A Thousand Sons is easily the best book for me in the entire series, if not the best BL book that I've read. To recap, it covers the downfall of the Thousand Sons; how they come to earn the ire of the Imperium for their use of magic, how they are censured by the Emperor and ultimately come to lose his favour and, ultimately, how both their legion and their planet of Prospero is decimated by the Space Wolves. What I particularly liked about the book was, in many ways, what I have found lacking in the previous books in the series, namely:

*I felt for the characters. One of the bad things about the series so far as was I couldn't really feel for the characters and found them a bit (well, a lot) one-dimensional: Horus is good (albeit a bit bland) -> Horus gets injured -> Horus sells the Imperium down the river (after falling for some pretty weak persuasion) -> Horus goes bad. Even in the Fulgrim book (also by McNeil), you never really got a sense of struggle with him and his whole descent into Slaanesh-iness, while tragic and more powerful than Horus' descent, felt a bit lacking. With ATS, I really got a sense of the tragedy of the Legion's fall from grace. More than this, I really felt sorry for the noble Magnus and the way in which, while trying to do good, he ultimately sowed the seeds for his (and his Legion's destruction)

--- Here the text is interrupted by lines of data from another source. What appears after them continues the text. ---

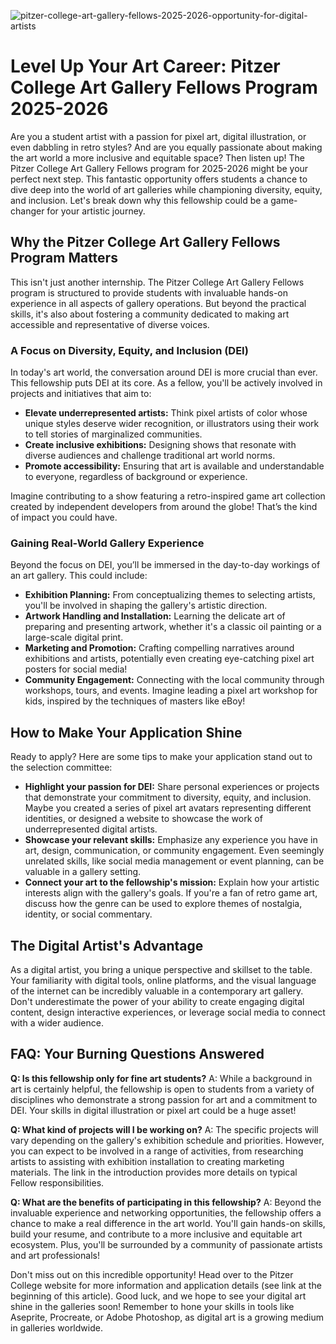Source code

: ![pitzer-college-art-gallery-fellows-2025-2026-opportunity-for-digital-artists](https://images.pexels.com/photos/3080669/pexels-photo-3080669.jpeg?auto=compress&cs=tinysrgb&fit=crop&h=627&w=1200)

# Level Up Your Art Career: Pitzer College Art Gallery Fellows Program 2025-2026

Are you a student artist with a passion for pixel art, digital illustration, or even dabbling in retro styles? And are you equally passionate about making the art world a more inclusive and equitable space? Then listen up! The Pitzer College Art Gallery Fellows program for 2025-2026 might be your perfect next step. This fantastic opportunity offers students a chance to dive deep into the world of art galleries while championing diversity, equity, and inclusion. Let's break down why this fellowship could be a game-changer for your artistic journey.

## Why the Pitzer College Art Gallery Fellows Program Matters

This isn't just another internship. The Pitzer College Art Gallery Fellows program is structured to provide students with invaluable hands-on experience in all aspects of gallery operations. But beyond the practical skills, it's also about fostering a community dedicated to making art accessible and representative of diverse voices.

### A Focus on Diversity, Equity, and Inclusion (DEI)

In today's art world, the conversation around DEI is more crucial than ever. This fellowship puts DEI at its core. As a fellow, you'll be actively involved in projects and initiatives that aim to: 

*   **Elevate underrepresented artists:** Think pixel artists of color whose unique styles deserve wider recognition, or illustrators using their work to tell stories of marginalized communities.
*   **Create inclusive exhibitions:** Designing shows that resonate with diverse audiences and challenge traditional art world norms.
*   **Promote accessibility:** Ensuring that art is available and understandable to everyone, regardless of background or experience.

Imagine contributing to a show featuring a retro-inspired game art collection created by independent developers from around the globe! That’s the kind of impact you could have.

### Gaining Real-World Gallery Experience

Beyond the focus on DEI, you’ll be immersed in the day-to-day workings of an art gallery. This could include:

*   **Exhibition Planning:** From conceptualizing themes to selecting artists, you'll be involved in shaping the gallery's artistic direction. 
*   **Artwork Handling and Installation:** Learning the delicate art of preparing and presenting artwork, whether it's a classic oil painting or a large-scale digital print.
*   **Marketing and Promotion:** Crafting compelling narratives around exhibitions and artists, potentially even creating eye-catching pixel art posters for social media!
*   **Community Engagement:** Connecting with the local community through workshops, tours, and events. Imagine leading a pixel art workshop for kids, inspired by the techniques of masters like eBoy!

## How to Make Your Application Shine

Ready to apply? Here are some tips to make your application stand out to the selection committee:

*   **Highlight your passion for DEI:** Share personal experiences or projects that demonstrate your commitment to diversity, equity, and inclusion. Maybe you created a series of pixel art avatars representing different identities, or designed a website to showcase the work of underrepresented digital artists.
*   **Showcase your relevant skills:** Emphasize any experience you have in art, design, communication, or community engagement. Even seemingly unrelated skills, like social media management or event planning, can be valuable in a gallery setting.
*   **Connect your art to the fellowship's mission:** Explain how your artistic interests align with the gallery's goals. If you're a fan of retro game art, discuss how the genre can be used to explore themes of nostalgia, identity, or social commentary.

## The Digital Artist's Advantage

As a digital artist, you bring a unique perspective and skillset to the table. Your familiarity with digital tools, online platforms, and the visual language of the internet can be incredibly valuable in a contemporary art gallery. Don't underestimate the power of your ability to create engaging digital content, design interactive experiences, or leverage social media to connect with a wider audience.

## FAQ: Your Burning Questions Answered

**Q: Is this fellowship only for fine art students?**
A: While a background in art is certainly helpful, the fellowship is open to students from a variety of disciplines who demonstrate a strong passion for art and a commitment to DEI. Your skills in digital illustration or pixel art could be a huge asset!

**Q: What kind of projects will I be working on?**
A: The specific projects will vary depending on the gallery's exhibition schedule and priorities. However, you can expect to be involved in a range of activities, from researching artists to assisting with exhibition installation to creating marketing materials. The link in the introduction provides more details on typical Fellow responsibilities.

**Q: What are the benefits of participating in this fellowship?**
A: Beyond the invaluable experience and networking opportunities, the fellowship offers a chance to make a real difference in the art world. You'll gain hands-on skills, build your resume, and contribute to a more inclusive and equitable art ecosystem. Plus, you'll be surrounded by a community of passionate artists and art professionals!

Don't miss out on this incredible opportunity! Head over to the Pitzer College website for more information and application details (see link at the beginning of this article). Good luck, and we hope to see your digital art shine in the galleries soon! Remember to hone your skills in tools like Aseprite, Procreate, or Adobe Photoshop, as digital art is a growing medium in galleries worldwide.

*I loved the references. McNeil's writing was full of nice little nods and references to philosophical and occult ideas that - while possibly lost on much of the BL readership - made me smile. References to Plato's Cave, Alhazred from the Cthulhu Mythos, egyptology, ranks in magical orders abound, and certainly add spice to the plot.

*I loved the measured use of bolter-porn. There had to be battles, but it was really kept to just 2 places in the book - a short skirmish at the start and then the big battle at the end. Even here (in the latter example) the whole battle was tempered with pathos, though, rather than just being 'big guy shoots stuff up and then some more and then some more)

Let's hope that the rest of the series lives up to where ATS has taken it...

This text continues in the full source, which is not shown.